(Collected data)
········

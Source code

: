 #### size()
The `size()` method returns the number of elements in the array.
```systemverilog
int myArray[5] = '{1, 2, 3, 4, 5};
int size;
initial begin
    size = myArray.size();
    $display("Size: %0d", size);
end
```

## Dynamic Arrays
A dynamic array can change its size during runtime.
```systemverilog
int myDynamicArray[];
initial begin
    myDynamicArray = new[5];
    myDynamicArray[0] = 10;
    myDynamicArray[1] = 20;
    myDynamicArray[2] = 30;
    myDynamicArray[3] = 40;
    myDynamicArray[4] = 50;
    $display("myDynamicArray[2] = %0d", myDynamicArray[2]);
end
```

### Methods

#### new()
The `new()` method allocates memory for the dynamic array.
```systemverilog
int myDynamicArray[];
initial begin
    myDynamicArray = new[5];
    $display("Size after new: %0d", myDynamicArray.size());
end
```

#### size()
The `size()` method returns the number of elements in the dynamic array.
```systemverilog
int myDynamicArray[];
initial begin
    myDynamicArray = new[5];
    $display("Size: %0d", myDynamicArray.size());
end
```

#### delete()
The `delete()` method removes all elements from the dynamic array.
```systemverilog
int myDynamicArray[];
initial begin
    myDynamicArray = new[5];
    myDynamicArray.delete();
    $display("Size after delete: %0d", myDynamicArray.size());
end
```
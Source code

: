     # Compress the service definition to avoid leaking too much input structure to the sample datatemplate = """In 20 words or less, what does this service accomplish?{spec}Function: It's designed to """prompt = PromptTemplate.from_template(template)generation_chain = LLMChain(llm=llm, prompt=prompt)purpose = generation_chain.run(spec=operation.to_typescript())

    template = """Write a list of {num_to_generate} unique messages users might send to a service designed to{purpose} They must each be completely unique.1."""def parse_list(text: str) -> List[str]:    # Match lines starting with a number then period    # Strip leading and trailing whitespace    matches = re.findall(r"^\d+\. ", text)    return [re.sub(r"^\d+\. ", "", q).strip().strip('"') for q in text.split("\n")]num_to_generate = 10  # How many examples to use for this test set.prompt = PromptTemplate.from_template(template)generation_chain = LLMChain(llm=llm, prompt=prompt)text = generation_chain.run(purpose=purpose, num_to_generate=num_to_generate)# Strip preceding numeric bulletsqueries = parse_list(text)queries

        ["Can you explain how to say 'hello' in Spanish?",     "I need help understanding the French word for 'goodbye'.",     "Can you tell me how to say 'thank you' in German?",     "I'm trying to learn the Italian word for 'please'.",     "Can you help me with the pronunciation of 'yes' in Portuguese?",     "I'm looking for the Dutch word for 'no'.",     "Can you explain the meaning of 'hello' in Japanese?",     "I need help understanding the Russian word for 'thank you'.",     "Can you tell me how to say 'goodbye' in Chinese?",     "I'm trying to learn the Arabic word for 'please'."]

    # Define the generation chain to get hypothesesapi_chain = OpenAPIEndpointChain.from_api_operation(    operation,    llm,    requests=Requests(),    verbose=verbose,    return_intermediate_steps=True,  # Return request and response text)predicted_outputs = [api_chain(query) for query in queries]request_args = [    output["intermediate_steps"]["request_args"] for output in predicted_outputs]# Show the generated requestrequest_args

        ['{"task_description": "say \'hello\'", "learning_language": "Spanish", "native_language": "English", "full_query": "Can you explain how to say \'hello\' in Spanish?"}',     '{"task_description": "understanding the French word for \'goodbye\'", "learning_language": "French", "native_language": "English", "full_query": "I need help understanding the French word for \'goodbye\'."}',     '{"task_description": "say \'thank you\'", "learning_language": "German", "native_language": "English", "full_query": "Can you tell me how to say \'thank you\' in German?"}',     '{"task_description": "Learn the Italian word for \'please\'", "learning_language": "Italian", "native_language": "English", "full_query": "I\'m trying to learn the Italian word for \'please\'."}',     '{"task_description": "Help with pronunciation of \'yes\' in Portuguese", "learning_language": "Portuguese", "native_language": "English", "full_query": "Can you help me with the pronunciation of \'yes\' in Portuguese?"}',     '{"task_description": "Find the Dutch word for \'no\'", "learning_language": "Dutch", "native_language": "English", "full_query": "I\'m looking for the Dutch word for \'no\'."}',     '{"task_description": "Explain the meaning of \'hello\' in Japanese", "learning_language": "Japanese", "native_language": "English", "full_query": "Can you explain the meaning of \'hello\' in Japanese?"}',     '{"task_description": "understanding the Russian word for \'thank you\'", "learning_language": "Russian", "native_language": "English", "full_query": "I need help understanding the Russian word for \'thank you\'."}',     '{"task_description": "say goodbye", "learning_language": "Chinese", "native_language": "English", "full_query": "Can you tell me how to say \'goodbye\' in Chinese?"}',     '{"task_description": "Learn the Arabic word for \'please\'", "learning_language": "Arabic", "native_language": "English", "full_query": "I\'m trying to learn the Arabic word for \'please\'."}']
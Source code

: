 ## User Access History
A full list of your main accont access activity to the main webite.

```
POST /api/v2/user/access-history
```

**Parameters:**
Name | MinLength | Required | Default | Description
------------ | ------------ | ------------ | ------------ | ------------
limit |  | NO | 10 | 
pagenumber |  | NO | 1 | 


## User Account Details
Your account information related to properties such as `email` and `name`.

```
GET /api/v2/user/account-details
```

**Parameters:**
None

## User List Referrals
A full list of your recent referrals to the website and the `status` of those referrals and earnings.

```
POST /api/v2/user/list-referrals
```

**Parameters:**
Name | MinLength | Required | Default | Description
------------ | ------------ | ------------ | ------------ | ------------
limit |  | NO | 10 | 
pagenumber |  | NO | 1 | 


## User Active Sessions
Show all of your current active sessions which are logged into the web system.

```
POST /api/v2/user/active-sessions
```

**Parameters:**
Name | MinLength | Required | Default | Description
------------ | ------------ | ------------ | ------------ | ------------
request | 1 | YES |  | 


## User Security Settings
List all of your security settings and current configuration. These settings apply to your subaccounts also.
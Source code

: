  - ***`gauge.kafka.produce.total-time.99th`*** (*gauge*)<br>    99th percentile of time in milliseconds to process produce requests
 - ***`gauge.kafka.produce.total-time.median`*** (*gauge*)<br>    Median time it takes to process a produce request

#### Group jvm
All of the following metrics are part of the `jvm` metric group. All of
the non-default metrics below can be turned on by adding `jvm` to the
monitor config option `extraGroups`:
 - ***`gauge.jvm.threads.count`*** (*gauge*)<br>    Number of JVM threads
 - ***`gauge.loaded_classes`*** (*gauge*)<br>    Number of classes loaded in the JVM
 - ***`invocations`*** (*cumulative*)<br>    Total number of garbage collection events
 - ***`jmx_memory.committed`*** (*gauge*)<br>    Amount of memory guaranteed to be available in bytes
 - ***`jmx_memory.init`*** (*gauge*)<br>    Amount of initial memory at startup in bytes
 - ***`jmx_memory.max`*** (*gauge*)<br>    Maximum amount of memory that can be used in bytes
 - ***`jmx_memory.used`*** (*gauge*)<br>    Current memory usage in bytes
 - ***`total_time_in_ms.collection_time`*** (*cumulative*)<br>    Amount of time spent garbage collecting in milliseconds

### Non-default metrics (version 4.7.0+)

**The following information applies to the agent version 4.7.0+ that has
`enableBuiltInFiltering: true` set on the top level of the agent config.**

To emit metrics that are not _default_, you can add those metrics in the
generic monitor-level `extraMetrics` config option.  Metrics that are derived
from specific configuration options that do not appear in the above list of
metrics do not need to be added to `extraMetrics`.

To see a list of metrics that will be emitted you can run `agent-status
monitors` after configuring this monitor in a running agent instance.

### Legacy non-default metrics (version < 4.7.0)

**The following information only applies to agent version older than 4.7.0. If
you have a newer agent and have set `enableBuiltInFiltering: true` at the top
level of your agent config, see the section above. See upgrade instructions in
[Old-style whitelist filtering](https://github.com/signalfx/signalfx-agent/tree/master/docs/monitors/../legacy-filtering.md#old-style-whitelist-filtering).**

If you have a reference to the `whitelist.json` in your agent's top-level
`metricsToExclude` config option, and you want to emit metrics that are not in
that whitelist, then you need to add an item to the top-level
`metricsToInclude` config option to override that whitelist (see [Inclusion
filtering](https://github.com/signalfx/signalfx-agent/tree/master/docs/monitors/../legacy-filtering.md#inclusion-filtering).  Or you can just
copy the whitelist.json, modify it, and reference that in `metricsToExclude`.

········

▸ Exercise details: A word-for-word restatement of the records above from the line containing "level of your" to their final line is all the answer should hold.

▸ Response:
level of your agent config, see the section above. See upgrade instructions in
[Old-style whitelist filtering](https://github.com/signalfx/signalfx-agent/tree/master/docs/monitors/../legacy-filtering.md#old-style-whitelist-filtering).**

If you have a reference to the `whitelist.json` in your agent's top-level
`metricsToExclude` config option, and you want to emit metrics that are not in
that whitelist, then you need to add an item to the top-level
`metricsToInclude` config option to override that whitelist (see [Inclusion
filtering](https://github.com/signalfx/signalfx-agent/tree/master/docs/monitors/../legacy-filtering.md#inclusion-filtering).  Or you can just
copy the whitelist.json, modify it, and reference that in `metricsToExclude`.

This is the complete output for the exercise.